Base aérienne 125 d’Istres, mercredi 29 juin 2022. Confortablement installés à bord de l’Airbus A330 MRTT Phénix immatriculé F-UJCH, nous décollons de la piste 33. Sitôt le train d’atterrissage rétracté, nous entamons un large virage à droite et mettons le cap au sud-ouest en direction du Portugal et de notre zone d’opérations. Notre indicatif : FAF4092. Notre mission : ravitailler en vol des avions de combat participants à l’exercice interallié « Real Thaw » 2022.
Real Thaw 2022 :
« Real Thaw » est un exercice international majeur organisé chaque année depuis 2009 par la force aérienne portugaise. Il a pour objectif d’entraîner les équipages chasse à la guerre de haute intensité de manière conjointe et coordonnée au travers de COMAO conduites autour de scénarios multiples et variés. Entre le 26 juin et le 8 juillet, ce sont près d’une cinquantaine d’aéronefs portugais, espagnols, belges, américains et français qui s’étaient ainsi réunis sur la base aérienne de Beja. Avec un détachement fort de 90 aviateurs et cinq Rafale de la 30e escadre de Mont-de-Marsan présent sur place, l’armée de l’air déployait également, depuis la métropole et en appui à certains scénarios, un E-3F Awacs ainsi qu’un A330 Phénix.
Le Phénix, un ravitailleur polyvalent :
L’Airbus A330 MRTT « Enhanced » Phénix est un avion multirôle de ravitaillement en vol et de transport stratégique, extrapolé de l’Airbus A330-200 civil et spécialement équipé pour répondre aux besoins spécifiques de la mission de dissuasion nucléaire.

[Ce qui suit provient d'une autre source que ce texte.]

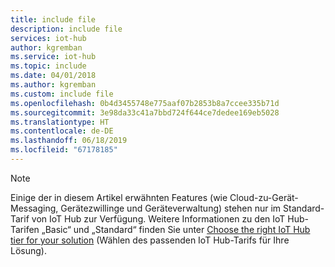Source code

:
 ```yaml
---
title: include file
description: include file
services: iot-hub
author: kgremban
ms.service: iot-hub
ms.topic: include
ms.date: 04/01/2018
ms.author: kgremban
ms.custom: include file
ms.openlocfilehash: 0b4d3455748e775aaf07b2853b8a7ccee335b71d
ms.sourcegitcommit: 3e98da33c41a7bbd724f644ce7dedee169eb5028
ms.translationtype: HT
ms.contentlocale: de-DE
ms.lasthandoff: 06/18/2019
ms.locfileid: "67178185"
---
```

>[!NOTE]
>Einige der in diesem Artikel erwähnten Features (wie Cloud-zu-Gerät-Messaging, Gerätezwillinge und Geräteverwaltung) stehen nur im Standard-Tarif von IoT Hub zur Verfügung. Weitere Informationen zu den IoT Hub-Tarifen „Basic“ und „Standard“ finden Sie unter [Choose the right IoT Hub tier for your solution](../articles/iot-hub/iot-hub-scaling.md) (Wählen des passenden IoT Hub-Tarifs für Ihre Lösung).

Quinze machines de ce type ont été commandées par la DGA (Direction Générale de l’Armement) pour remplacer les vieux A310 et A340 de l’« Esterel » et à terme les KC-135/C-135 Stratotanker des FAS (Forces Aériennes Stratégiques).
Depuis la livraison du premier exemplaire en octobre 2018, les Phénix ont permis de révolutionner les capacités d’action des forces aériennes stratégiques et, de par la même, de toute l’armée de l’air et de l’espace. Sept appareils ont, à ce jour, été livrés et regroupés au sein de l’ERVTS (Escadron de Ravitaillement en Vol et de Transport Stratégique) 1/31 « Bretagne ». Néanmoins, arrivé sur la base aérienne d’Istres la veille de notre reportage, le n°7 était en phase de réception entre les mains expertes de la division essais vol de la DGA. Si ce n’est pas déjà fait, il devrait donc rapidement venir grossir la flotte MRTT des FAS et permettre ainsi à l’ERVTS de poursuivre sa montée en puissance.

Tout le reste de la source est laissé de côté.